◆ DIRECTIONS
Using the listing below, please gather every line containing the word "height".
=== PROVIDED ENTRIES ===
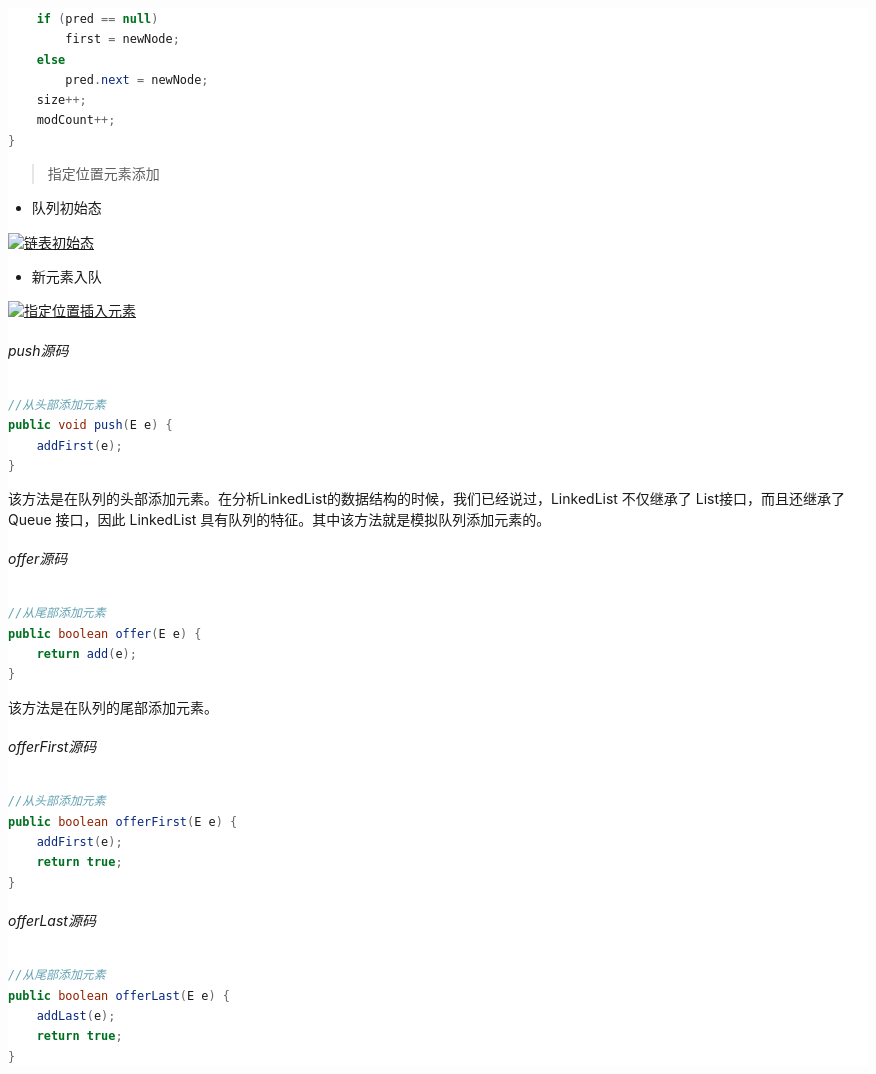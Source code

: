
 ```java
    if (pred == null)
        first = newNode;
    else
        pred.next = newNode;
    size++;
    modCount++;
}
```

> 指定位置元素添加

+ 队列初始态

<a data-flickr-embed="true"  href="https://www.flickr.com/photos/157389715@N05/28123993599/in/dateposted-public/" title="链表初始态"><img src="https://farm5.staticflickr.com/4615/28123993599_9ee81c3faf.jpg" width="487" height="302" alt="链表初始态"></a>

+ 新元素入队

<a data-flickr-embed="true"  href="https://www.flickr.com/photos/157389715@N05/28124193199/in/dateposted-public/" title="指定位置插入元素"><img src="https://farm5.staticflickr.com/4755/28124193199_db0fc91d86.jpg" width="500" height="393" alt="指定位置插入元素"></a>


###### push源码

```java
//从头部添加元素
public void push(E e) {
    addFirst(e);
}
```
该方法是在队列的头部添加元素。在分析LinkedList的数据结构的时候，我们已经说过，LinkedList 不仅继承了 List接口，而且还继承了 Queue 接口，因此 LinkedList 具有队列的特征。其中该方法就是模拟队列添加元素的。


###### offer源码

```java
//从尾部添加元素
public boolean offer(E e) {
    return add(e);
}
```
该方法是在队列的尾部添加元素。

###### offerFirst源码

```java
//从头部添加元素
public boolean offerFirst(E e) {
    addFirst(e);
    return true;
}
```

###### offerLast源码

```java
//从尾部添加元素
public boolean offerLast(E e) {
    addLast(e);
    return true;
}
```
===
◆ TASK RESPONSE
<a data-flickr-embed="true"  href="https://www.flickr.com/photos/157389715@N05/28123993599/in/dateposted-public/" title="链表初始态"><img src="https://farm5.staticflickr.com/4615/28123993599_9ee81c3faf.jpg" width="487" height="302" alt="链表初始态"></a>
<a data-flickr-embed="true"  href="https://www.flickr.com/photos/157389715@N05/28124193199/in/dateposted-public/" title="指定位置插入元素"><img src="https://farm5.staticflickr.com/4755/28124193199_db0fc91d86.jpg" width="500" height="393" alt="指定位置插入元素"></a>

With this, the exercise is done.